The National Center for Environmental Information has released eye-watering figures on the human and financial cost of recent weather events after Hurricane Idalia and the horrific Maui wildfires tipped the scales this year.
With four months still to go, the US has been struck by 23 disasters which came at a loss of at least $1 billion each – eclipsing the previous annual record of 22 events with a 10-figure price-tag in 2022.
Some 253 people perished in climate catastrophes this year, which have incurred a financial toll of $57.6 billion – and this expense doesn’t yet include Hurricane Idalia.
Adam Smith, the NOAA applied climatologist and economist who tracks the billion-dollar disasters compared them to ‘the fingerprints of climate change all over our nation’.
‘I would not expect things to slow down anytime soon,’ he said.
Several other events might also have surpassed the billion dollar mark this year, including the drought in the South and Midwest, and Tropical Storm Hillary which ravaged southern California this summer.
Along with Idalia and the Hawaii wildfires, the 23 devastating events include 18 severe storms across several states – including tornados, high wind and hail storms – two major floods, and one winter blizzard.
They range from the winter storm which hit the North East from February 2 to 5 – when record-breaking wind chills of -104F were felt on New Hampshire’s Mount Washington, to monster hail which pelted Minnesota on August 11.
Other storms reached ‘severe’ status – which is when they pose a risk to life – in states including Nebraska, Missouri, Michigan, Ohio, Tennessee, Georgia, Illinois, Indiana and Wisconsin.
Both the frequency and cost of disasters are increasing over time due to climate change, a rise in the number of areas being built in risk-prone locations, and a rise in material wealth across populations, according to NOAA.
‘Exposure plus vulnerability plus climate change is supercharging more of these into billion-dollar disasters,’ Smith said.
The price-tag of each disaster covers the direct costs of physical damage to buildings, vehicles, possessions, infrastructure, and agricultural assets including crops and livestock.
NOAA has been tracking billion-dollar weather disasters in the United States since 1980 and adjusts damage costs for inflation.
Since records began, the US has suffered a whopping 360 separate weather and climate disasters where overall damages reached exceeded $1 billion, based on CPI adjustment to 2023.
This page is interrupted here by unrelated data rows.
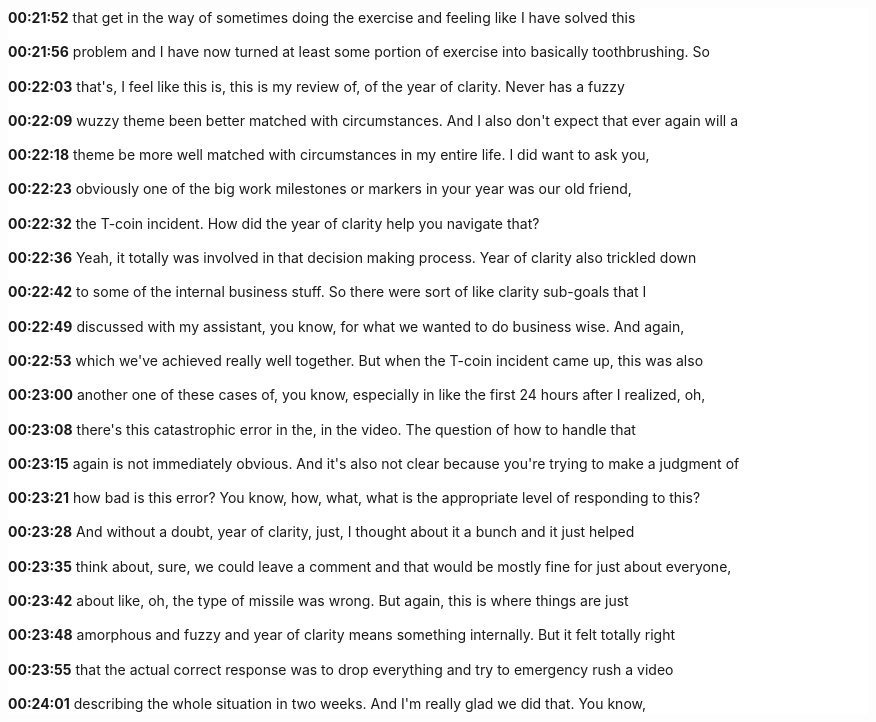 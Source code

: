 **00:21:52** that get in the way of sometimes doing the exercise and feeling like I have solved this

**00:21:56** problem and I have now turned at least some portion of exercise into basically toothbrushing. So

**00:22:03** that's, I feel like this is, this is my review of, of the year of clarity. Never has a fuzzy

**00:22:09** wuzzy theme been better matched with circumstances. And I also don't expect that ever again will a

**00:22:18** theme be more well matched with circumstances in my entire life. I did want to ask you,

**00:22:23** obviously one of the big work milestones or markers in your year was our old friend,

**00:22:32** the T-coin incident. How did the year of clarity help you navigate that?

**00:22:36** Yeah, it totally was involved in that decision making process. Year of clarity also trickled down

**00:22:42** to some of the internal business stuff. So there were sort of like clarity sub-goals that I

**00:22:49** discussed with my assistant, you know, for what we wanted to do business wise. And again,

**00:22:53** which we've achieved really well together. But when the T-coin incident came up, this was also

**00:23:00** another one of these cases of, you know, especially in like the first 24 hours after I realized, oh,

**00:23:08** there's this catastrophic error in the, in the video. The question of how to handle that

**00:23:15** again is not immediately obvious. And it's also not clear because you're trying to make a judgment of

**00:23:21** how bad is this error? You know, how, what, what is the appropriate level of responding to this?

**00:23:28** And without a doubt, year of clarity, just, I thought about it a bunch and it just helped

**00:23:35** think about, sure, we could leave a comment and that would be mostly fine for just about everyone,

**00:23:42** about like, oh, the type of missile was wrong. But again, this is where things are just

**00:23:48** amorphous and fuzzy and year of clarity means something internally. But it felt totally right

**00:23:55** that the actual correct response was to drop everything and try to emergency rush a video

**00:24:01** describing the whole situation in two weeks. And I'm really glad we did that. You know,
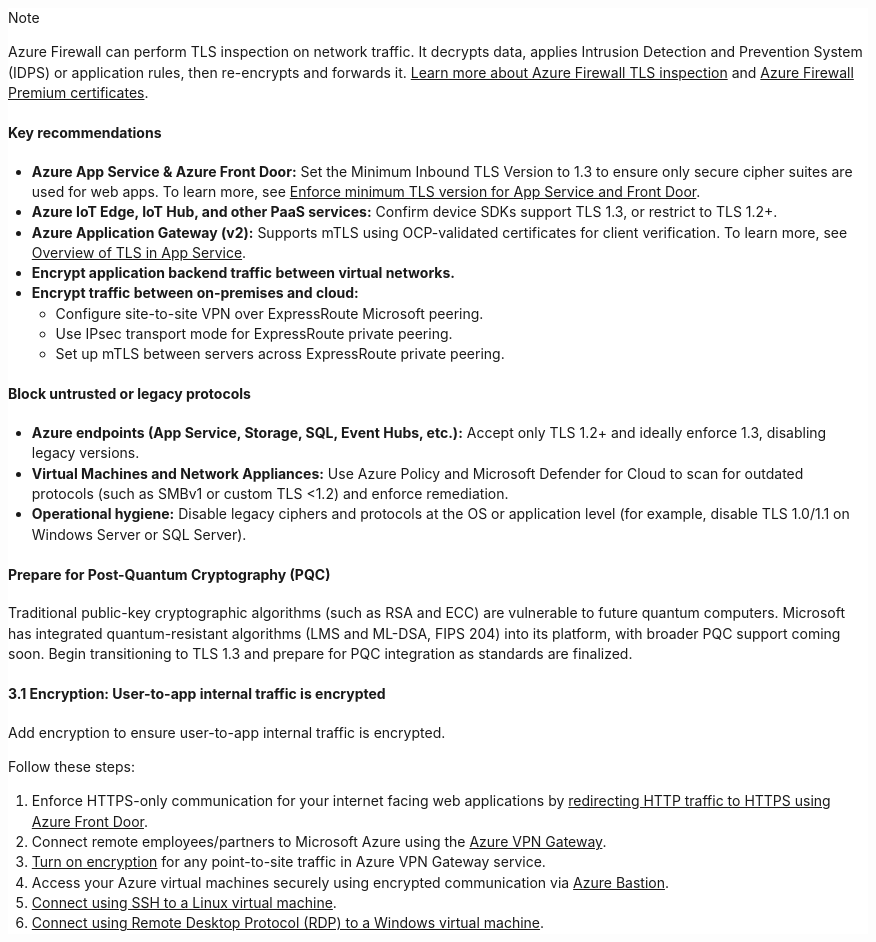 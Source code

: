 > [!NOTE]
> Azure Firewall can perform TLS inspection on network traffic. It decrypts data, applies Intrusion Detection and Prevention System (IDPS) or application rules, then re-encrypts and forwards it. [Learn more about Azure Firewall TLS inspection](/azure/firewall/premium-features#tls-inspection) and [Azure Firewall Premium certificates](/azure/firewall/premium-certificates).

#### Key recommendations

- **Azure App Service & Azure Front Door:** Set the Minimum Inbound TLS Version to 1.3 to ensure only secure cipher suites are used for web apps. To learn more, see [Enforce minimum TLS version for App Service and Front Door](/azure/app-service/configure-ssl-certificate#enforce-minimum-tls-version).
- **Azure IoT Edge, IoT Hub, and other PaaS services:** Confirm device SDKs support TLS 1.3, or restrict to TLS 1.2+.
- **Azure Application Gateway (v2):** Supports mTLS using OCP-validated certificates for client verification. To learn more, see [Overview of TLS in App Service](/azure/app-service/overview-tls).
- **Encrypt application backend traffic between virtual networks.**
- **Encrypt traffic between on-premises and cloud:**
    - Configure site-to-site VPN over ExpressRoute Microsoft peering.
    - Use IPsec transport mode for ExpressRoute private peering.
    - Set up mTLS between servers across ExpressRoute private peering.

#### Block untrusted or legacy protocols

- **Azure endpoints (App Service, Storage, SQL, Event Hubs, etc.):** Accept only TLS 1.2+ and ideally enforce 1.3, disabling legacy versions.
- **Virtual Machines and Network Appliances:** Use Azure Policy and Microsoft Defender for Cloud to scan for outdated protocols (such as SMBv1 or custom TLS <1.2) and enforce remediation.
- **Operational hygiene:** Disable legacy ciphers and protocols at the OS or application level (for example, disable TLS 1.0/1.1 on Windows Server or SQL Server).

#### Prepare for Post-Quantum Cryptography (PQC)

Traditional public-key cryptographic algorithms (such as RSA and ECC) are vulnerable to future quantum computers. Microsoft has integrated quantum-resistant algorithms (LMS and ML-DSA, FIPS 204) into its platform, with broader PQC support coming soon. Begin transitioning to TLS 1.3 and prepare for PQC integration as standards are finalized.

#### 3.1 Encryption: User-to-app internal traffic is encrypted

Add encryption to ensure user-to-app internal traffic is encrypted.

Follow these steps:

1. Enforce HTTPS-only communication for your internet facing web applications by [redirecting HTTP traffic to HTTPS using Azure Front Door](/azure/frontdoor/front-door-how-to-redirect-https).
1. Connect remote employees/partners to Microsoft Azure using the [Azure VPN Gateway](/azure/vpn-gateway/vpn-gateway-about-vpngateways).
1. [Turn on encryption](/azure/vpn-gateway/vpn-gateway-security-controls#data-protection) for any point-to-site traffic in Azure VPN Gateway service.
1. Access your Azure virtual machines securely using encrypted communication via [Azure Bastion](/azure/bastion/bastion-overview).
1. [Connect using SSH to a Linux virtual machine](/azure/bastion/bastion-connect-vm-ssh).
1. [Connect using Remote Desktop Protocol (RDP) to a Windows virtual machine](/azure/bastion/bastion-connect-vm-rdp).
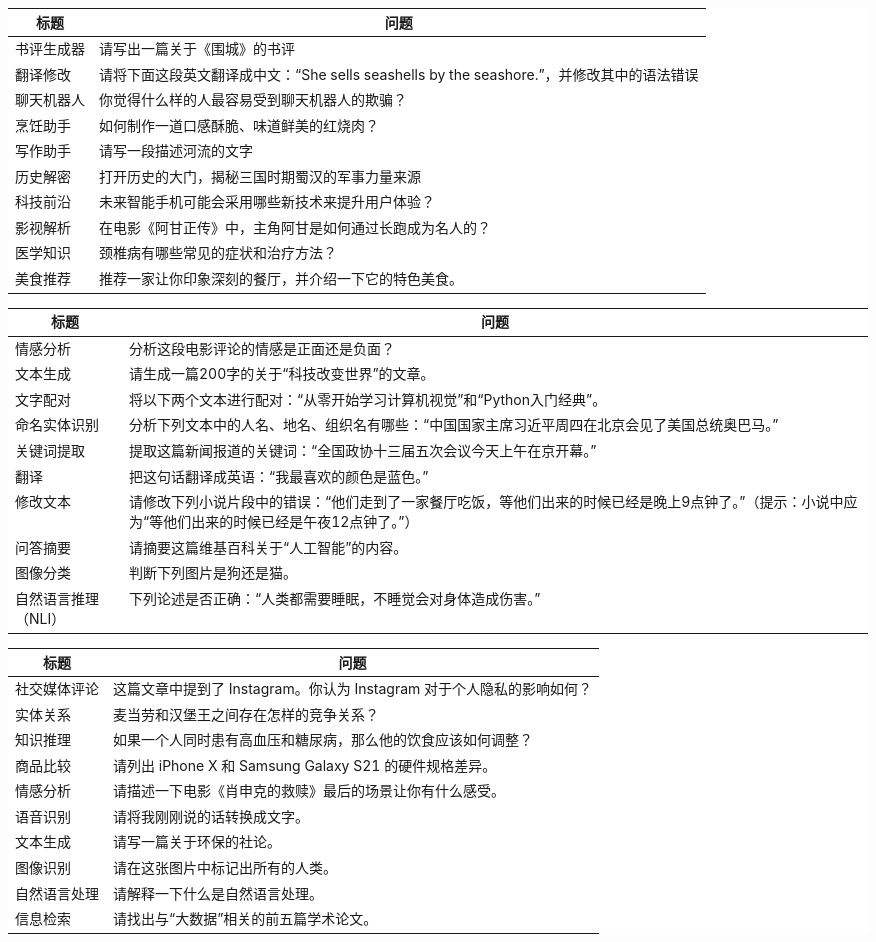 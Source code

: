 | 标题 | 问题 |
| --- | --- |
| 书评生成器 | 请写出一篇关于《围城》的书评 |
| 翻译修改 | 请将下面这段英文翻译成中文：“She sells seashells by the seashore.”，并修改其中的语法错误 |
| 聊天机器人 | 你觉得什么样的人最容易受到聊天机器人的欺骗？ |
| 烹饪助手 | 如何制作一道口感酥脆、味道鲜美的红烧肉？ |
| 写作助手 | 请写一段描述河流的文字 |
| 历史解密 | 打开历史的大门，揭秘三国时期蜀汉的军事力量来源 |
| 科技前沿 | 未来智能手机可能会采用哪些新技术来提升用户体验？ |
| 影视解析 | 在电影《阿甘正传》中，主角阿甘是如何通过长跑成为名人的？ |
| 医学知识 | 颈椎病有哪些常见的症状和治疗方法？ |
| 美食推荐 | 推荐一家让你印象深刻的餐厅，并介绍一下它的特色美食。 |

| 标题                   | 问题                                                         |
| ---------------------- | ------------------------------------------------------------ |
| 情感分析               | 分析这段电影评论的情感是正面还是负面？                     |
| 文本生成               | 请生成一篇200字的关于“科技改变世界”的文章。                |
| 文字配对               | 将以下两个文本进行配对：“从零开始学习计算机视觉”和“Python入门经典”。 |
| 命名实体识别           | 分析下列文本中的人名、地名、组织名有哪些：“中国国家主席习近平周四在北京会见了美国总统奥巴马。” |
| 关键词提取             | 提取这篇新闻报道的关键词：“全国政协十三届五次会议今天上午在京开幕。” |
| 翻译                   | 把这句话翻译成英语：“我最喜欢的颜色是蓝色。”               |
| 修改文本               | 请修改下列小说片段中的错误：“他们走到了一家餐厅吃饭，等他们出来的时候已经是晚上9点钟了。”（提示：小说中应为“等他们出来的时候已经是午夜12点钟了。”） |
| 问答摘要               | 请摘要这篇维基百科关于“人工智能”的内容。                   |
| 图像分类               | 判断下列图片是狗还是猫。                                   |
| 自然语言推理（NLI）   | 下列论述是否正确：“人类都需要睡眠，不睡觉会对身体造成伤害。” |



|标题|问题|
|---|---|
|社交媒体评论|这篇文章中提到了 Instagram。你认为 Instagram 对于个人隐私的影响如何？|
|实体关系|麦当劳和汉堡王之间存在怎样的竞争关系？|
|知识推理|如果一个人同时患有高血压和糖尿病，那么他的饮食应该如何调整？|
|商品比较|请列出 iPhone X 和 Samsung Galaxy S21 的硬件规格差异。|
|情感分析|请描述一下电影《肖申克的救赎》最后的场景让你有什么感受。|
|语音识别|请将我刚刚说的话转换成文字。|
|文本生成|请写一篇关于环保的社论。|
|图像识别|请在这张图片中标记出所有的人类。|
|自然语言处理|请解释一下什么是自然语言处理。|
|信息检索|请找出与“大数据”相关的前五篇学术论文。|
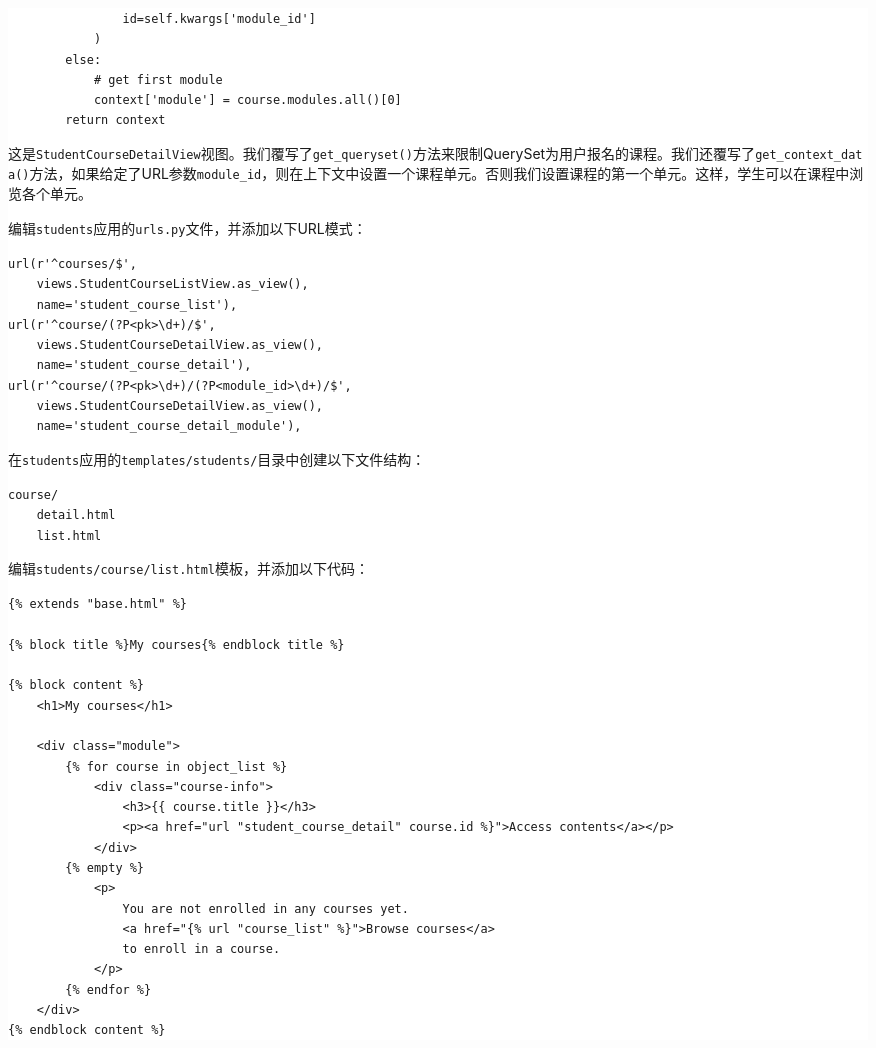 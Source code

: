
 ```
                id=self.kwargs['module_id']
            )
        else:
            # get first module
            context['module'] = course.modules.all()[0]
        return context
```

这是`StudentCourseDetailView`视图。我们覆写了`get_queryset()`方法来限制QuerySet为用户报名的课程。我们还覆写了`get_context_data()`方法，如果给定了URL参数`module_id`，则在上下文中设置一个课程单元。否则我们设置课程的第一个单元。这样，学生可以在课程中浏览各个单元。

编辑`students`应用的`urls.py`文件，并添加以下URL模式：

```
url(r'^courses/$', 
    views.StudentCourseListView.as_view(), 
    name='student_course_list'),
url(r'^course/(?P<pk>\d+)/$', 
    views.StudentCourseDetailView.as_view(), 
    name='student_course_detail'),
url(r'^course/(?P<pk>\d+)/(?P<module_id>\d+)/$', 
    views.StudentCourseDetailView.as_view(), 
    name='student_course_detail_module'),
```

在`students`应用的`templates/students/`目录中创建以下文件结构：

```
course/
	detail.html
	list.html
```

编辑`students/course/list.html`模板，并添加以下代码：

```
{% extends "base.html" %}

{% block title %}My courses{% endblock title %}

{% block content %}
    <h1>My courses</h1>

    <div class="module">
        {% for course in object_list %}
            <div class="course-info">
                <h3>{{ course.title }}</h3>
                <p><a href="url "student_course_detail" course.id %}">Access contents</a></p>
            </div>
        {% empty %}
            <p>
                You are not enrolled in any courses yet.
                <a href="{% url "course_list" %}">Browse courses</a>
                to enroll in a course.
            </p>
        {% endfor %}
    </div>
{% endblock content %}
```
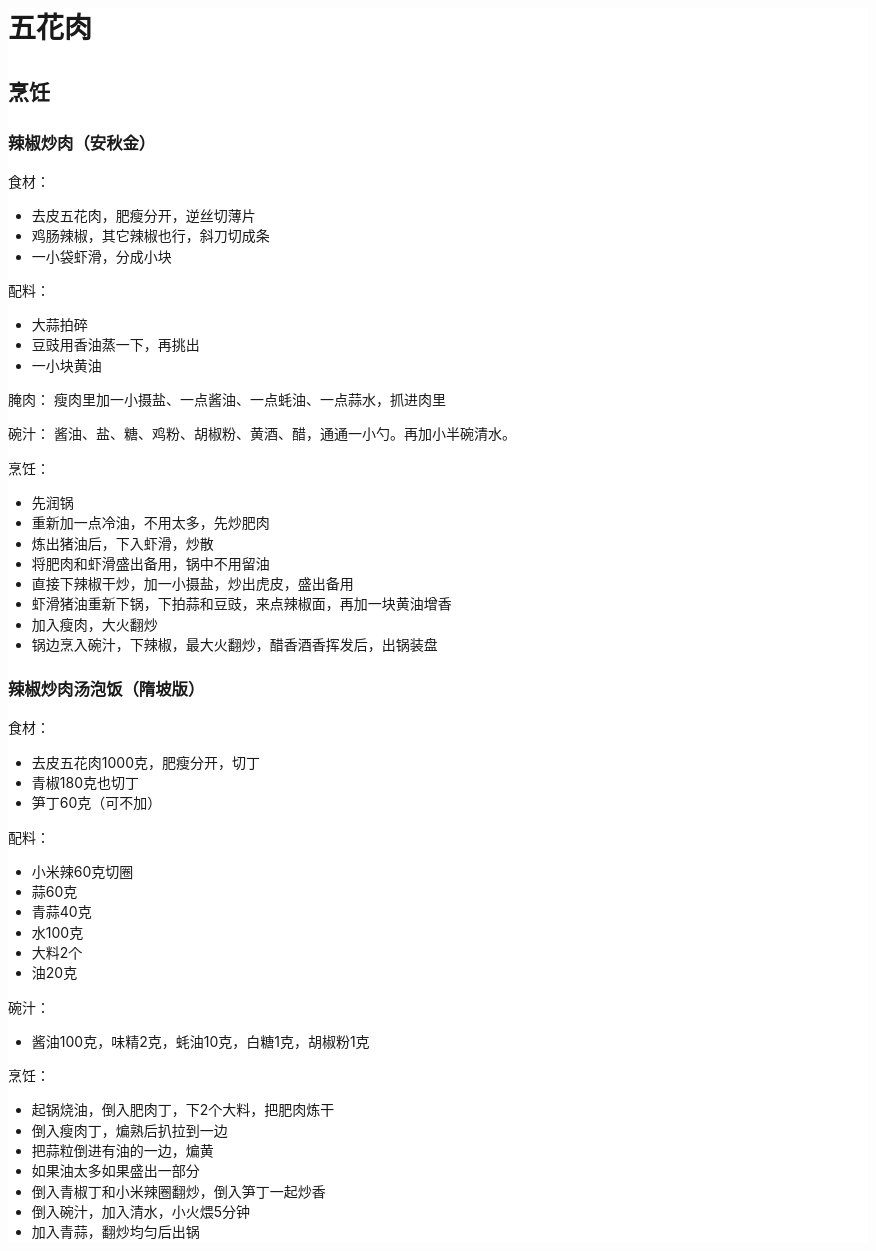 # 五花肉

## 烹饪

### 辣椒炒肉（安秋金）

食材：
- 去皮五花肉，肥瘦分开，逆丝切薄片
- 鸡肠辣椒，其它辣椒也行，斜刀切成条
- 一小袋虾滑，分成小块

配料：
- 大蒜拍碎
- 豆豉用香油蒸一下，再挑出
- 一小块黄油

腌肉：
瘦肉里加一小摄盐、一点酱油、一点蚝油、一点蒜水，抓进肉里

碗汁：
酱油、盐、糖、鸡粉、胡椒粉、黄酒、醋，通通一小勺。再加小半碗清水。

烹饪：
- 先润锅
- 重新加一点冷油，不用太多，先炒肥肉
- 炼出猪油后，下入虾滑，炒散
- 将肥肉和虾滑盛出备用，锅中不用留油
- 直接下辣椒干炒，加一小摄盐，炒出虎皮，盛出备用
- 虾滑猪油重新下锅，下拍蒜和豆豉，来点辣椒面，再加一块黄油增香
- 加入瘦肉，大火翻炒
- 锅边烹入碗汁，下辣椒，最大火翻炒，醋香酒香挥发后，出锅装盘

### 辣椒炒肉汤泡饭（隋坡版）

食材：
- 去皮五花肉1000克，肥瘦分开，切丁
- 青椒180克也切丁
- 笋丁60克（可不加）

配料：
- 小米辣60克切圈
- 蒜60克
- 青蒜40克
- 水100克
- 大料2个
- 油20克

碗汁：
- 酱油100克，味精2克，蚝油10克，白糖1克，胡椒粉1克

烹饪：
- 起锅烧油，倒入肥肉丁，下2个大料，把肥肉炼干
- 倒入瘦肉丁，煸熟后扒拉到一边
- 把蒜粒倒进有油的一边，煸黄
- 如果油太多如果盛出一部分
- 倒入青椒丁和小米辣圈翻炒，倒入笋丁一起炒香
- 倒入碗汁，加入清水，小火煨5分钟
- 加入青蒜，翻炒均匀后出锅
The total cost of these 360 events surpasses $2,570 trillion.
NOAA has said that although $1 billion is an arbitrary threshold, events which top the eye-popping figure account for more than 80% of the damage from all US weather and climate events.
Weather disasters costing 10-figure sums or more are becoming an increasingly larger percentage of the cumulative damage from all climate-related events.
Since 1980, the annual average for the number of disasters coming at a cost of more than $1 billion is 8.1 – while the annual average for the most recent five years is 18 events.
Although annual figures for the financial toll of all climate incidents fluctuate, overall they are rising.
The combined cleanup cost of climate catastrophes in 2022 totaled $177.6 billion, up from $159.4 billion in 2021 and $117.3 billion in 2020.
Hurricane Harvey made 2017 a record year, after it barreled through Houston, Texas – one of America’s largest cities – in August of that year.
The damage from Harvey alone contributed more than $125 billion towards the 2017 record of $383.7 billion.
A record-breaking 3280 people died due to climate events in America that year.
The second most costly year was 2005 at $260.3 billion, after a staggering four devastating hurricanes ripped through North America – Dennis, Katrina, Rita and Wilma.